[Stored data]
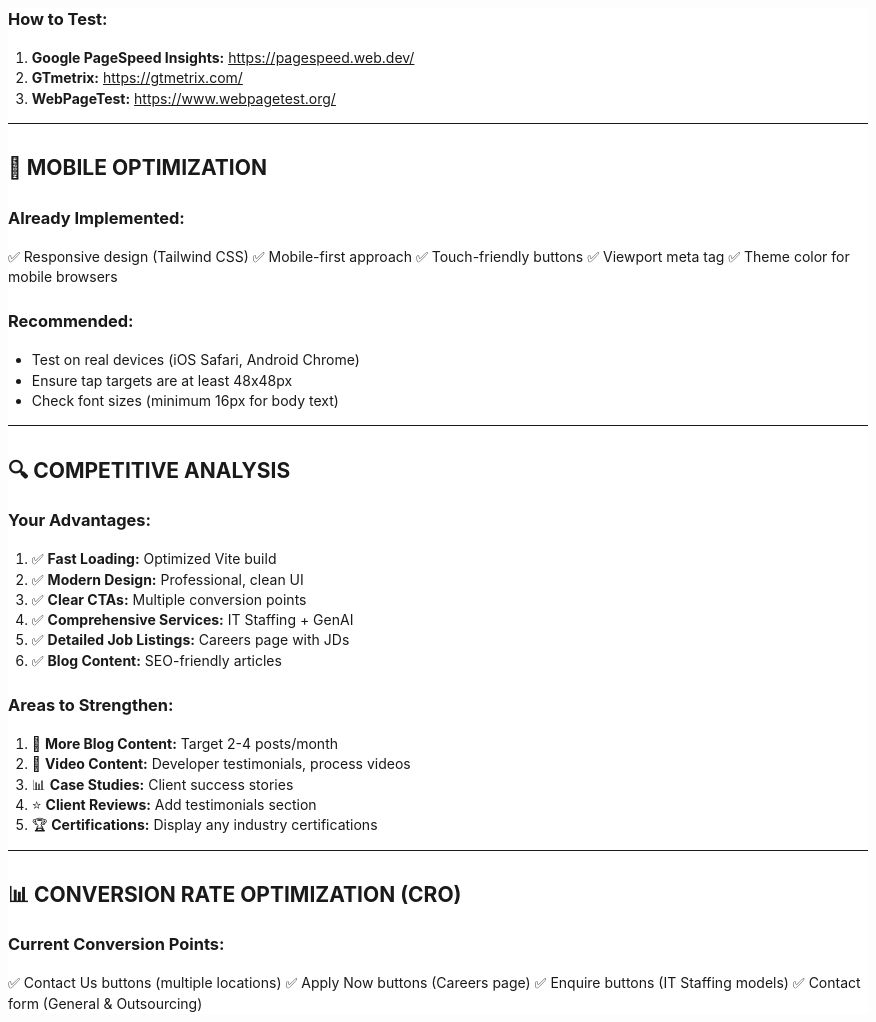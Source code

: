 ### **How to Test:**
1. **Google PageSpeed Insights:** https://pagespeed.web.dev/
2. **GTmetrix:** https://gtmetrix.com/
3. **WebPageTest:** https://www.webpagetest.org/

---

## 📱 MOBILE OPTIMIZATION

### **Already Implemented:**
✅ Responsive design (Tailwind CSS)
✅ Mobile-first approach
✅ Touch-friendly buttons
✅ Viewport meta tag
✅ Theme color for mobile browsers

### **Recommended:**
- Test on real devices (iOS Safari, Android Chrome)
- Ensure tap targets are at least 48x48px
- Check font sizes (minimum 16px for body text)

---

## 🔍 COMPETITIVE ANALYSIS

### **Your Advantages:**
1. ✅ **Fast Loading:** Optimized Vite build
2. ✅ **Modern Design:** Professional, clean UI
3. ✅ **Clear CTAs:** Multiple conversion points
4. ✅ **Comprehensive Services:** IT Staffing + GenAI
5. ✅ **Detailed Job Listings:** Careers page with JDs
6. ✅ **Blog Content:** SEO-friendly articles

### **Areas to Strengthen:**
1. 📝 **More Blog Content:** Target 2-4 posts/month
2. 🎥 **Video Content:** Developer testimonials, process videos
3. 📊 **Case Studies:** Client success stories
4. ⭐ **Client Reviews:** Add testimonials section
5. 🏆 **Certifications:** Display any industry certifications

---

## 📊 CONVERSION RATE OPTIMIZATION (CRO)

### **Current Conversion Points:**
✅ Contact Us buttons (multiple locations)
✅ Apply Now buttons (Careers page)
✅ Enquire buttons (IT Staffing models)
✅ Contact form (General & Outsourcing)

* * *

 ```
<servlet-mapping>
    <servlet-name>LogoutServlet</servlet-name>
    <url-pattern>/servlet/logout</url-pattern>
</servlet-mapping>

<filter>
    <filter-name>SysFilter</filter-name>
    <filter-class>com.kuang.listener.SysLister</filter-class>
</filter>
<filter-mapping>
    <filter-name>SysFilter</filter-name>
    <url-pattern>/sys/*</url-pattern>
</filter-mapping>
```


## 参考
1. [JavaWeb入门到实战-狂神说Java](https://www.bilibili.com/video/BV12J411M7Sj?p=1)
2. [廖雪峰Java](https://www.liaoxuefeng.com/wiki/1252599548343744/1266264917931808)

==

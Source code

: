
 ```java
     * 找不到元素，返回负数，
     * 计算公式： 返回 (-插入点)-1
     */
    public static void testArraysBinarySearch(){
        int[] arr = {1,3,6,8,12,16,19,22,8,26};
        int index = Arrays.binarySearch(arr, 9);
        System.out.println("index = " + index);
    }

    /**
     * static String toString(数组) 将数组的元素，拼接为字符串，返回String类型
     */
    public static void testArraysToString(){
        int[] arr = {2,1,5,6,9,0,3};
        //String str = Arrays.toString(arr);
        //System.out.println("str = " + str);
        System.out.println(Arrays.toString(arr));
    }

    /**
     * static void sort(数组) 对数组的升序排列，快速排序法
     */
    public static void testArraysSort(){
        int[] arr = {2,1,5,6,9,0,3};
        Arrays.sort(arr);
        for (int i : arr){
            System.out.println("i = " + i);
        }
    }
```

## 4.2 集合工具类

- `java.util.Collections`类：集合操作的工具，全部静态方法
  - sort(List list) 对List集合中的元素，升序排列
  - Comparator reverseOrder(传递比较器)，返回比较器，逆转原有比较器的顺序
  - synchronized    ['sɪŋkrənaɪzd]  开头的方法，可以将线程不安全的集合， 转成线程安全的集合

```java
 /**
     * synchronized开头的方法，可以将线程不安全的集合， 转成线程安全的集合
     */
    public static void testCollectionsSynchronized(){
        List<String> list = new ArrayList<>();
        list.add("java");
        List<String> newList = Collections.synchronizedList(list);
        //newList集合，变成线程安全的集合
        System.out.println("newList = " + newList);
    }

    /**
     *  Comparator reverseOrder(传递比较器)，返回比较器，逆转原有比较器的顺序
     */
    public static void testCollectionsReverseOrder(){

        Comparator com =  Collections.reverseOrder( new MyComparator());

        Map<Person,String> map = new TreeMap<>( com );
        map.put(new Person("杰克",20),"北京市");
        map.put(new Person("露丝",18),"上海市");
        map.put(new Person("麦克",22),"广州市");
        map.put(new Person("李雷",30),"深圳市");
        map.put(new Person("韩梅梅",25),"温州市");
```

### Task
Some lines in the records may hold "static"; state how many do, and give no more than that number.

### Reply
7